In an intuitive way, the message may have gotten through to the average person, but I don’t think professional observers and managers of technology have quite grasped what he meant.
It’s not a glib throw-away marketing phrase. I can imagine many other, more evocative ways of saying that Apple blends the hard and the soft; the heart and mind, if you will.
His choice of words makes me believe that he meant it as a fundamental blending of two disparate and considered-opposite concepts, rather like yin-yang: things which do not naturally mix but which are complementary, interconnected, interdependent, and give rise to each other.
This interaction however is not well understood and even more rarely exploited. The reason they don’t mix well in business in particular is that individuals are typically not trained in both. Our education systems (from where these phrases originate) are unwilling or incapable of providing us with a grounding in both, so individuals tend to absorb only one or the other.
But it turns out that the interaction between these nominal opposites have determined our world to date and will continue to determine our fate.

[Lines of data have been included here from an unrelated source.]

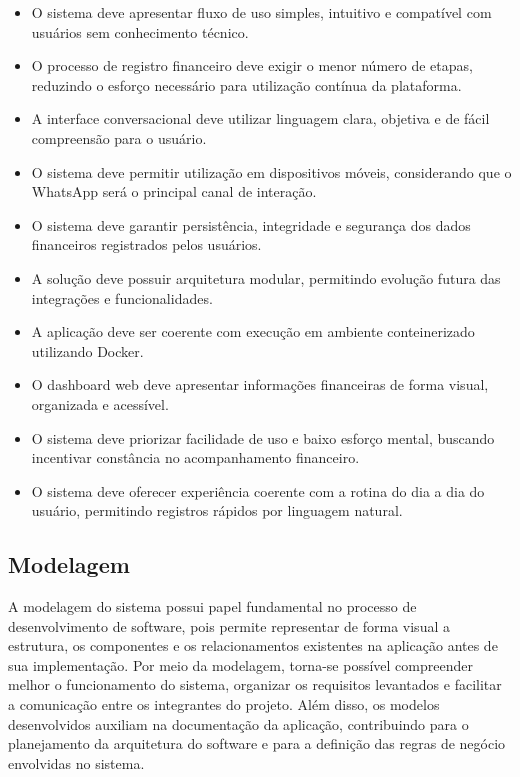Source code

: \begin{itemize}
    \item O sistema deve apresentar fluxo de uso simples, intuitivo e compatível com usuários sem conhecimento técnico.
    \item O processo de registro financeiro deve exigir o menor número de etapas, reduzindo o esforço necessário para utilização contínua da plataforma.
    \item A interface conversacional deve utilizar linguagem clara, objetiva e de fácil compreensão para o usuário.
    \item O sistema deve permitir utilização em dispositivos móveis, considerando que o WhatsApp será o principal canal de interação.
    \item O sistema deve garantir persistência, integridade e segurança dos dados financeiros registrados pelos usuários.
    \item A solução deve possuir arquitetura modular, permitindo evolução futura das integrações e funcionalidades.
    \item A aplicação deve ser coerente com execução em ambiente conteinerizado utilizando Docker.
    \item O dashboard web deve apresentar informações financeiras de forma visual, organizada e acessível.
    \item O sistema deve priorizar facilidade de uso e baixo esforço mental, buscando incentivar constância no acompanhamento financeiro.
    \item O sistema deve oferecer experiência coerente com a rotina do dia a dia do usuário, permitindo registros rápidos por linguagem natural.
\end{itemize}

\subsection{Modelagem}

A modelagem do sistema possui papel fundamental no processo de desenvolvimento de software, pois permite representar de forma visual a estrutura, os componentes e os relacionamentos existentes na aplicação antes de sua implementação. Por meio da modelagem, torna-se possível compreender melhor o funcionamento do sistema, organizar os requisitos levantados e facilitar a comunicação entre os integrantes do projeto. Além disso, os modelos desenvolvidos auxiliam na documentação da aplicação, contribuindo para o planejamento da arquitetura do software e para a definição das regras de negócio envolvidas no sistema.

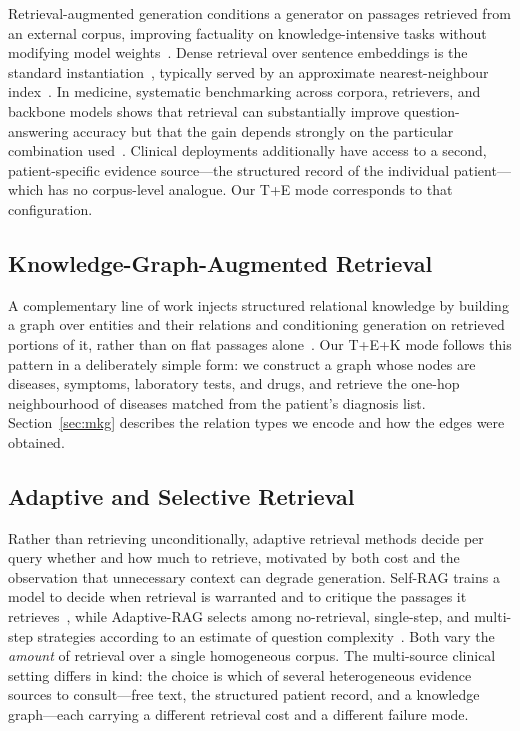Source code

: \documentclass[conference]{IEEEtran}
\begin{document}
Retrieval-augmented generation conditions a generator on passages
retrieved from an external corpus, improving factuality on
knowledge-intensive tasks without modifying model
weights~\cite{lewis2020}. Dense retrieval over sentence embeddings is
the standard instantiation~\cite{reimers2019}, typically served by an
approximate nearest-neighbour index~\cite{johnson2019}. In medicine, systematic benchmarking across
corpora, retrievers, and backbone models shows that retrieval can
substantially improve question-answering accuracy but that the gain
depends strongly on the particular combination
used~\cite{xiong2024}. Clinical deployments additionally have access
to a second, patient-specific evidence source---the structured record
of the individual patient---which has no corpus-level analogue. Our
T+E mode corresponds to that configuration.

\subsection{Knowledge-Graph-Augmented Retrieval}

A complementary line of work injects structured relational knowledge
by building a graph over entities and their relations and conditioning
generation on retrieved portions of it, rather than on flat passages
alone~\cite{edge2024}. Our T+E+K mode follows this pattern in a
deliberately simple form: we construct a graph whose nodes are
diseases, symptoms, laboratory tests, and drugs, and retrieve the
one-hop neighbourhood of diseases matched from the patient's diagnosis
list. Section~\ref{sec:mkg} describes the relation types we encode and
how the edges were obtained.

\subsection{Adaptive and Selective Retrieval}

Rather than retrieving unconditionally, adaptive retrieval methods
decide per query whether and how much to retrieve, motivated by both
cost and the observation that unnecessary context can degrade
generation. Self-RAG trains a model to decide when retrieval is
warranted and to critique the passages it
retrieves~\cite{asai2024}, while Adaptive-RAG selects among
no-retrieval, single-step, and multi-step strategies according to an
estimate of question complexity~\cite{jeong2024}. Both vary the
\textit{amount} of retrieval over a single homogeneous corpus. The
multi-source clinical setting differs in kind: the choice is which of
several heterogeneous evidence sources to consult---free text, the
structured patient record, and a knowledge graph---each carrying a
different retrieval cost and a different failure mode.
\end{document}
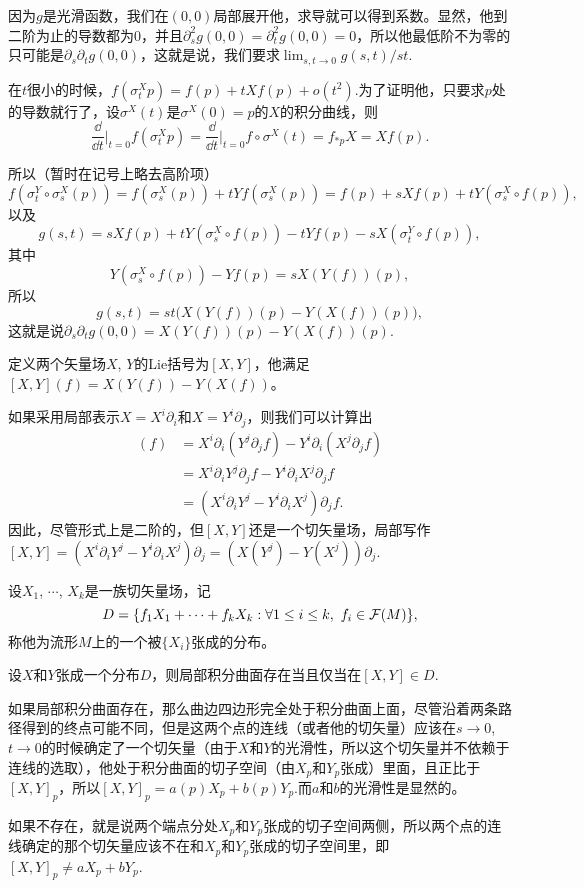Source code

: 因为$g$是光滑函数，我们在$(0,0)$局部展开他，求导就可以得到系数。显然，他到二阶为止的导数都为$0$，并且$\partial_s^2g(0,0)=\partial_t^2g(0,0)=0$，所以他最低阶不为零的只可能是$\partial_s\partial_t g(0,0)$，这就是说，我们要求$\lim_{s,t\to 0}g(s,t)/st$.

\para 在$t$很小的时候，$f(\sigma_t^X p)=f(p)+tXf(p)+o(t^2)$.为了证明他，只要求$p$处的导数就行了，设$\sigma^X(t)$是$\sigma^X(0)=p$的$X$的积分曲线，则
	\[
		\frac{\dd}{\dd t}\biggr|_{t=0}f(\sigma_t^X p)=\frac{\dd}{\dd t}\biggr|_{t=0}f\circ \sigma^X (t)=f_{* p}X=Xf(p).
	\]

所以（暂时在记号上略去高阶项）
\[
	f(\sigma^Y_t\circ\sigma^X_s(p))=f(\sigma^X_s(p))+tYf(\sigma^X_s(p))=f(p)+sXf(p)+tY(\sigma^X_s\circ f(p)),
\]
以及
\[
	g(s,t)=sXf(p)+tY(\sigma^X_s\circ f(p))-tYf(p)-sX(\sigma^Y_t\circ f(p)),
\]
其中
\[
	Y(\sigma^X_s\circ f(p))-Yf(p)=sX(Y(f))(p),
\]
所以
\[
	g(s,t)=st\bigl(X(Y(f))(p)-Y(X(f))(p)\bigr),
\]
这就是说$\partial_s\partial_t g(0,0)=X(Y(f))(p)-Y(X(f))(p)$.

\para 定义两个矢量场$X$, $Y$的Lie括号为$[X,Y]$，他满足$[X,Y](f)=X(Y(f))-Y(X(f))$。

如果采用局部表示$X=X^i\partial_i$和$X=Y^i\partial_j$，则我们可以计算出
	\begin{align*}
	[X,Y](f)&=X^i\partial_i(Y^j\partial_j f)-Y^i\partial_i(X^j\partial_j f)\\
	&=X^i\partial_iY^j\partial_j f-Y^i\partial_i X^j\partial_j f\\
	&=(X^i\partial_iY^j-Y^i\partial_i X^j)\partial_jf.
	\end{align*}
	因此，尽管形式上是二阶的，但$[X,Y]$还是一个切矢量场，局部写作$[X,Y]=(X^i\partial_iY^j-Y^i\partial_i X^j)\partial_j=(X(Y^j)-Y(X^j))\partial_j$.


\para 设$X_1$, $\cdots$, $X_k$是一族切矢量场，记
	\[
		D=\{f_1X_1+\cdots+f_kX_k:\forall 1\leq i \leq k,\,\, f_i\in \mathcal{F}(M)\},
	\]
	称他为流形$M$上的一个被$\{X_i\}$张成的分布。

\para 设$X$和$Y$张成一个分布$D$，则局部积分曲面存在当且仅当在$[X,Y]\in D$.

如果局部积分曲面存在，那么曲边四边形完全处于积分曲面上面，尽管沿着两条路径得到的终点可能不同，但是这两个点的连线（或者他的切矢量）应该在$s\to 0$, $t\to 0$的时候确定了一个切矢量（由于$X$和$Y$的光滑性，所以这个切矢量并不依赖于连线的选取），他处于积分曲面的切子空间（由$X_p$和$Y_p$张成）里面，且正比于$[X,Y]_p$，所以$[X,Y]_p=a(p)X_p+b(p)Y_p$.而$a$和$b$的光滑性是显然的。

如果不存在，就是说两个端点分处$X_p$和$Y_p$张成的切子空间两侧，所以两个点的连线确定的那个切矢量应该不在和$X_p$和$Y_p$张成的切子空间里，即$[X,Y]_p\neq aX_p+bY_p$.


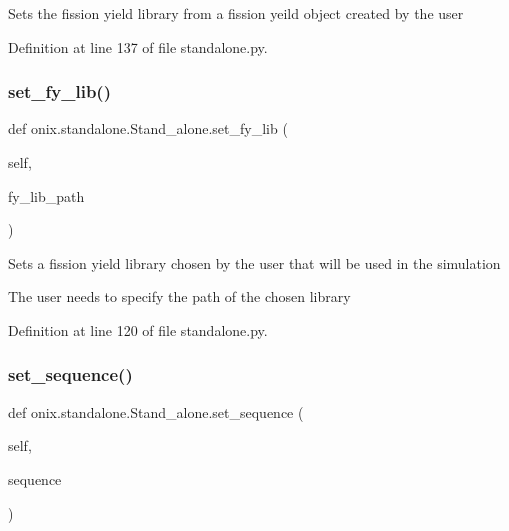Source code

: \begin{DoxyVerb}Sets the fission yield library from a fission yeild object created by the user\end{DoxyVerb}
 

Definition at line 137 of file standalone.\+py.

\mbox{\label{classonix_1_1standalone_1_1Stand__alone_a94316bbe41b98a2fe92fe9e557b558c6}} 
\subsubsection{\texorpdfstring{set\+\_\+fy\+\_\+lib()}{set\_fy\_lib()}}
{\footnotesize\ttfamily def onix.\+standalone.\+Stand\+\_\+alone.\+set\+\_\+fy\+\_\+lib (\begin{DoxyParamCaption}\item[{}]{self,  }\item[{}]{fy\+\_\+lib\+\_\+path }\end{DoxyParamCaption})}

\begin{DoxyVerb}Sets a fission yield library chosen by the user that will be used in the simulation

The user needs to specify the path of the chosen library\end{DoxyVerb}
 

Definition at line 120 of file standalone.\+py.

\mbox{\label{classonix_1_1standalone_1_1Stand__alone_a399c649f8541b73b1259865d04ed188f}} 
\subsubsection{\texorpdfstring{set\+\_\+sequence()}{set\_sequence()}}
{\footnotesize\ttfamily def onix.\+standalone.\+Stand\+\_\+alone.\+set\+\_\+sequence (\begin{DoxyParamCaption}\item[{}]{self,  }\item[{}]{sequence }\end{DoxyParamCaption})}

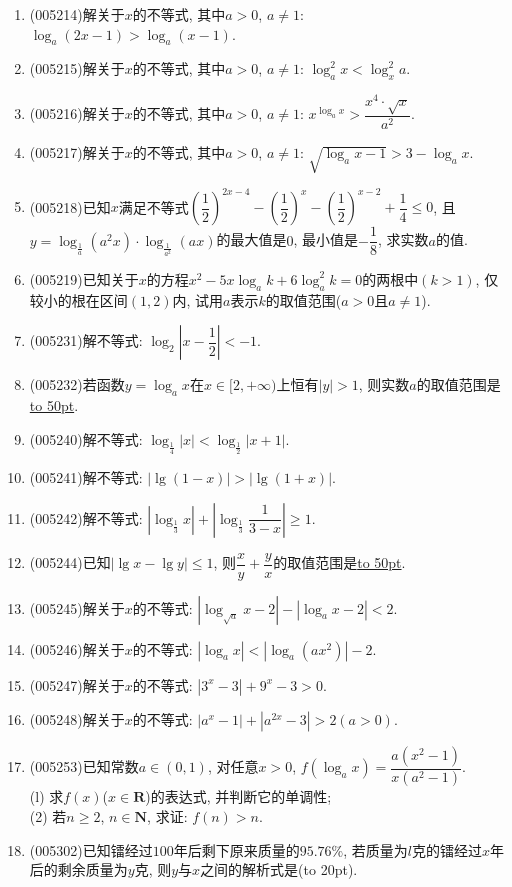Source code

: \documentclass[10pt,a4paper]{article}
\newcommand{\blank}[1]{\underline{\hbox to #1pt{}}}
\newcommand{\bracket}[1]{(\hbox to #1pt{})}
\begin{document}
\begin{enumerate}[1.]
\item {\tiny (005214)}解关于$x$的不等式, 其中$a>0$, $a\ne 1$: $\log_a(2x-1)>\log_a(x-1)$.
\item {\tiny (005215)}解关于$x$的不等式, 其中$a>0$, $a\ne 1$: $\log_a^2x<\log_x^2a$.
\item {\tiny (005216)}解关于$x$的不等式, 其中$a>0$, $a\ne 1$: ${x^{\log_ax}}>\dfrac{x^4\cdot \sqrt x}{a^2}$.
\item {\tiny (005217)}解关于$x$的不等式, 其中$a>0$, $a\ne 1$: $\sqrt{\log_ax-1}>3-\log_ax$.
\item {\tiny (005218)}已知$x$满足不等式$(\dfrac 12)^{2x-4}-(\dfrac 12)^x-(\dfrac 12)^{x-2}+\dfrac 14\le 0$, 且$y=\log_{\frac 1a}(a^2x)\cdot \log_{\frac 1{a^2}}(ax)$的最大值是$0$, 最小值是$-\dfrac 18$, 求实数$a$的值.
\item {\tiny (005219)}已知关于$x$的方程$x^2-5x\log_ak+6\log _a^2k=0$的两根中$(k>1)$, 仅较小的根在区间$(1,2)$内, 试用$a$表示$k$的取值范围($a>0$且$a\ne 1$).
\item {\tiny (005231)}解不等式: $\log_2|x-\dfrac 12|<-1$.
\item {\tiny (005232)}若函数$y=\log_ax$在$x\in [2,+\infty)$上恒有$|y|>1$, 则实数$a$的取值范围是\blank{50}.
\item {\tiny (005240)}解不等式: $\log_{\frac 14}|x|<\log_{\frac 12}|x+1|$.
\item {\tiny (005241)}解不等式: $|\lg (1-x)|>|\lg (1+x)|$.
\item {\tiny (005242)}解不等式: $|\log_{\frac 13}x|+|\log_{\frac 13}\dfrac 1{3-x}|\ge 1$.
\item {\tiny (005244)}已知$|\lg x-\lg y|\le 1$, 则$\dfrac xy+\dfrac yx$的取值范围是\blank{50}.
\item {\tiny (005245)}解关于$x$的不等式: $|\log_{\sqrt a}x-2|-|\log_ax-2|<2$.
\item {\tiny (005246)}解关于$x$的不等式: $|\log_ax|<|\log_a(ax^2)|-2$.
\item {\tiny (005247)}解关于$x$的不等式: $|3^x-3|+9^x-3>0$.
\item {\tiny (005248)}解关于$x$的不等式: $|a^x-1|+|a^{2x}-3|>2(a>0)$.
\item {\tiny (005253)}已知常数$a\in (0,1)$, 对任意$x>0$, $f(\log_ax)=\dfrac{a(x^2-1)}{x(a^2-1)}$.\\
(l) 求$f(x)$($x\in \mathbf{R}$)的表达式, 并判断它的单调性;\\
(2) 若$n\ge 2$, $n\in \mathbf{N}$, 求证: $f(n)>n$.
\item {\tiny (005302)}已知镭经过$100$年后剩下原来质量的$95.76\%$, 若质量为$l$克的镭经过$x$年后的剩余质量为$y$克, 则$y$与$x$之间的解析式是\bracket{20}.

\end{enumerate}
\end{document}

A cursory review of history shows that the “soft”, perceptive and feeling-based disciplines always combined with the analytical and judgmental to create a future which neither could create alone.
I note how Apple uses this combination to an advantage and have also used this methodology myself to understand and sense the future. Taking this method further, I would like to share it with others. I would like to recognize some faint but powerful patterns and bare some of the more audacious conclusions of my analysis.
The method chosen is a forum we are convening called The Post Modern Computing Summit.
It’s a small gathering where we are inviting the most enlightened thinkers of the future of computing to lead us into its next age, and perhaps, tentatively, the next era of civilization.